Word for word, repeat the data; no picture should appear in the result.
= Beginning of Section =
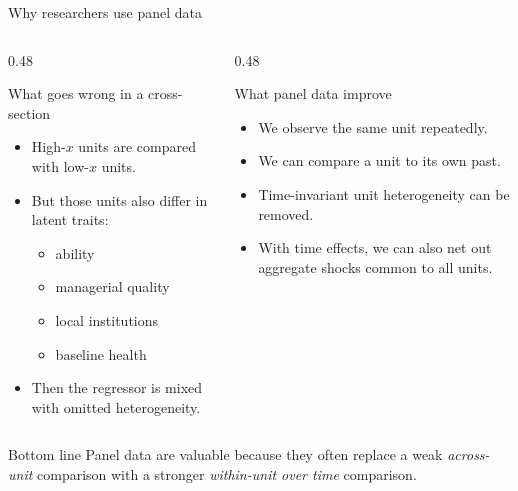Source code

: \documentclass[10pt]{beamer}
\begin{document}
\begin{frame}{Why researchers use panel data}
\small
\begin{columns}[T]
\begin{column}{0.48\textwidth}
\begin{block}{What goes wrong in a cross-section}
\begin{itemize}
  \item High-$x$ units are compared with low-$x$ units.
  \item But those units also differ in latent traits:
  \begin{itemize}
    \item ability
    \item managerial quality
    \item local institutions
    \item baseline health
  \end{itemize}
  \item Then the regressor is mixed with omitted heterogeneity.
\end{itemize}
\end{block}
\end{column}
\begin{column}{0.48\textwidth}
\begin{exampleblock}{What panel data improve}
\begin{itemize}
  \item We observe the same unit repeatedly.
  \item We can compare a unit to its own past.
  \item Time-invariant unit heterogeneity can be removed.
  \item With time effects, we can also net out aggregate shocks common to all units.
\end{itemize}
\end{exampleblock}
\end{column}
\end{columns}

\pause
\begin{alertblock}{Bottom line}
Panel data are valuable because they often replace a weak \emph{across-unit} comparison with a stronger \emph{within-unit over time} comparison.
\end{alertblock}
\end{frame}
\end{document}
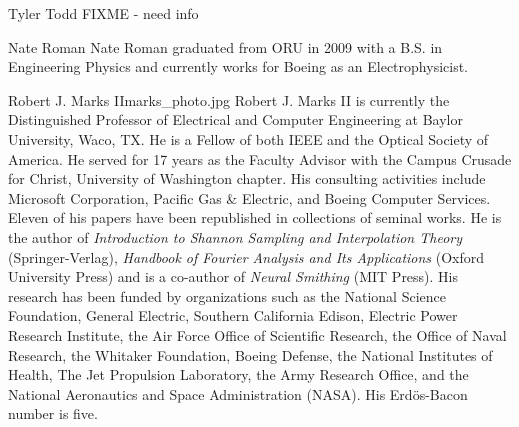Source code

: \begin{authorbio}{Tyler Todd}{}
FIXME - need info
\end{authorbio}

\begin{authorbio}{Nate Roman}{}
Nate Roman graduated from ORU in 2009 with a B.S. in Engineering Physics and currently works for Boeing as an Electrophysicist.
\end{authorbio}

\begin{authorbio}{Robert J. Marks II}{marks_photo.jpg}
Robert J. Marks II is currently the Distinguished Professor of Electrical and Computer Engineering 
at Baylor University, Waco, TX. He is a Fellow of both IEEE and the Optical Society
of America. He served for 17 years as the Faculty Advisor with the Campus Crusade for Christ,
University of Washington chapter. His consulting activities include Microsoft Corporation, Pacific
Gas \& Electric, and Boeing Computer Services. Eleven of his papers have been republished in collections 
of seminal works. He is the author of \textit{Introduction to Shannon Sampling and Interpolation
Theory} (Springer-Verlag), \textit{Handbook of Fourier Analysis and Its Applications} (Oxford University
Press) and is a co-author of \textit{Neural Smithing} (MIT Press). His research has been funded by organizations 
such as the National Science Foundation, General Electric, Southern California Edison,
Electric Power Research Institute, the Air Force Office of Scientific Research, the Office of Naval
Research, the Whitaker Foundation, Boeing Defense, the National Institutes of Health, The Jet
Propulsion Laboratory, the Army Research Office, and the National Aeronautics and Space Administration 
(NASA). 
His Erd\"{o}s-Bacon
number is five.
\end{authorbio}

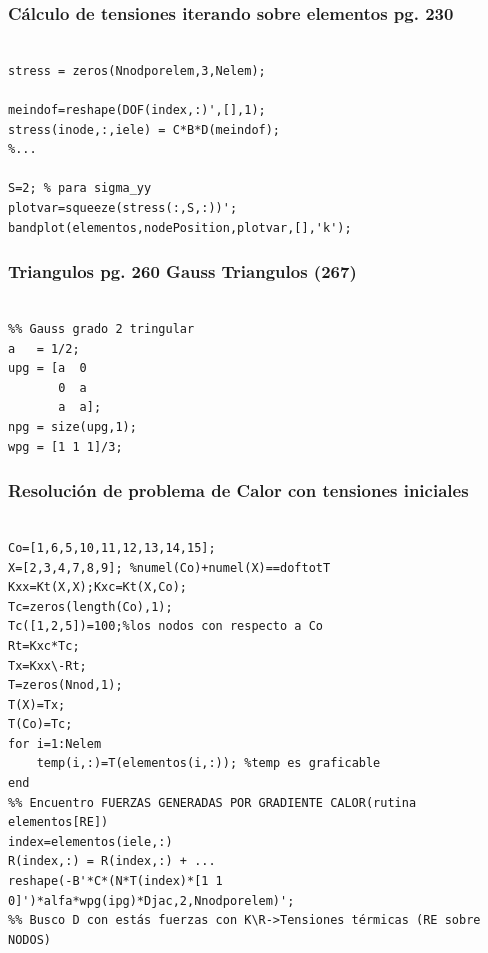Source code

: \subsubsection{Cálculo de tensiones iterando sobre elementos pg. 230}
\begin{code}
\begin{verbatim}

stress = zeros(Nnodporelem,3,Nelem);

meindof=reshape(DOF(index,:)',[],1);
stress(inode,:,iele) = C*B*D(meindof);
%...

S=2; % para sigma_yy
plotvar=squeeze(stress(:,S,:))';
bandplot(elementos,nodePosition,plotvar,[],'k');
\end{verbatim}
\end{code}

\subsubsection{Triangulos pg. 260  Gauss Triangulos (267)}
\begin{code}
\begin{verbatim}
    
%% Gauss grado 2 tringular
a   = 1/2;
upg = [a  0
       0  a
       a  a];    
npg = size(upg,1);
wpg = [1 1 1]/3;
\end{verbatim}
\end{code}
\subsubsection*{Resolución de problema de Calor con tensiones iniciales}
\begin{code}\label{cod:calorDesconocidos}
\begin{verbatim}

Co=[1,6,5,10,11,12,13,14,15];
X=[2,3,4,7,8,9]; %numel(Co)+numel(X)==doftotT
Kxx=Kt(X,X);Kxc=Kt(X,Co);
Tc=zeros(length(Co),1);
Tc([1,2,5])=100;%los nodos con respecto a Co
Rt=Kxc*Tc;
Tx=Kxx\-Rt;
T=zeros(Nnod,1);
T(X)=Tx;
T(Co)=Tc;
for i=1:Nelem
    temp(i,:)=T(elementos(i,:)); %temp es graficable
end
%% Encuentro FUERZAS GENERADAS POR GRADIENTE CALOR(rutina elementos[RE])
index=elementos(iele,:)
R(index,:) = R(index,:) + ...
reshape(-B'*C*(N*T(index)*[1 1 0]')*alfa*wpg(ipg)*Djac,2,Nnodporelem)';
%% Busco D con estás fuerzas con K\R->Tensiones térmicas (RE sobre NODOS)
\end{verbatim}
\end{code}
= End of Section =
TASK RESULT
Source code

: \documentclass[10pt]{beamer}
\begin{document}
\begin{frame}{Why researchers use panel data}
\small
\begin{columns}[T]
\begin{column}{0.48\textwidth}
\begin{block}{What goes wrong in a cross-section}
\begin{itemize}
  \item High-$x$ units are compared with low-$x$ units.
  \item But those units also differ in latent traits:
  \begin{itemize}
    \item ability
    \item managerial quality
    \item local institutions
    \item baseline health
  \end{itemize}
  \item Then the regressor is mixed with omitted heterogeneity.
\end{itemize}
\end{block}
\end{column}
\begin{column}{0.48\textwidth}
\begin{exampleblock}{What panel data improve}
\begin{itemize}
  \item We observe the same unit repeatedly.
  \item We can compare a unit to its own past.
  \item Time-invariant unit heterogeneity can be removed.
  \item With time effects, we can also net out aggregate shocks common to all units.
\end{itemize}
\end{exampleblock}
\end{column}
\end{columns}

\pause
\begin{alertblock}{Bottom line}
Panel data are valuable because they often replace a weak \emph{across-unit} comparison with a stronger \emph{within-unit over time} comparison.
\end{alertblock}
\end{frame}
\end{document}
Source code

: \begin{authorbio}{Tyler Todd}{}
FIXME - need info
\end{authorbio}

\begin{authorbio}{Nate Roman}{}
Nate Roman graduated from ORU in 2009 with a B.S. in Engineering Physics and currently works for Boeing as an Electrophysicist.
\end{authorbio}

\begin{authorbio}{Robert J. Marks II}{marks_photo.jpg}
Robert J. Marks II is currently the Distinguished Professor of Electrical and Computer Engineering 
at Baylor University, Waco, TX. He is a Fellow of both IEEE and the Optical Society
of America. He served for 17 years as the Faculty Advisor with the Campus Crusade for Christ,
University of Washington chapter. His consulting activities include Microsoft Corporation, Pacific
Gas \& Electric, and Boeing Computer Services. Eleven of his papers have been republished in collections 
of seminal works. He is the author of \textit{Introduction to Shannon Sampling and Interpolation
Theory} (Springer-Verlag), \textit{Handbook of Fourier Analysis and Its Applications} (Oxford University
Press) and is a co-author of \textit{Neural Smithing} (MIT Press). His research has been funded by organizations 
such as the National Science Foundation, General Electric, Southern California Edison,
Electric Power Research Institute, the Air Force Office of Scientific Research, the Office of Naval
Research, the Whitaker Foundation, Boeing Defense, the National Institutes of Health, The Jet
Propulsion Laboratory, the Army Research Office, and the National Aeronautics and Space Administration 
(NASA). 
His Erd\"{o}s-Bacon
number is five.
\end{authorbio}

Source code

: \subsubsection{Cálculo de tensiones iterando sobre elementos pg. 230}
\begin{code}
\begin{verbatim}

stress = zeros(Nnodporelem,3,Nelem);

meindof=reshape(DOF(index,:)',[],1);
stress(inode,:,iele) = C*B*D(meindof);
%...

S=2; % para sigma_yy
plotvar=squeeze(stress(:,S,:))';
bandplot(elementos,nodePosition,plotvar,[],'k');
\end{verbatim}
\end{code}

\subsubsection{Triangulos pg. 260  Gauss Triangulos (267)}
\begin{code}
\begin{verbatim}
    
%% Gauss grado 2 tringular
a   = 1/2;
upg = [a  0
       0  a
       a  a];    
npg = size(upg,1);
wpg = [1 1 1]/3;
\end{verbatim}
\end{code}
\subsubsection*{Resolución de problema de Calor con tensiones iniciales}
\begin{code}\label{cod:calorDesconocidos}
\begin{verbatim}

Co=[1,6,5,10,11,12,13,14,15];
X=[2,3,4,7,8,9]; %numel(Co)+numel(X)==doftotT
Kxx=Kt(X,X);Kxc=Kt(X,Co);
Tc=zeros(length(Co),1);
Tc([1,2,5])=100;%los nodos con respecto a Co
Rt=Kxc*Tc;
Tx=Kxx\-Rt;
T=zeros(Nnod,1);
T(X)=Tx;
T(Co)=Tc;
for i=1:Nelem
    temp(i,:)=T(elementos(i,:)); %temp es graficable
end
%% Encuentro FUERZAS GENERADAS POR GRADIENTE CALOR(rutina elementos[RE])
index=elementos(iele,:)
R(index,:) = R(index,:) + ...
reshape(-B'*C*(N*T(index)*[1 1 0]')*alfa*wpg(ipg)*Djac,2,Nnodporelem)';
%% Busco D con estás fuerzas con K\R->Tensiones térmicas (RE sobre NODOS)
\end{verbatim}
\end{code}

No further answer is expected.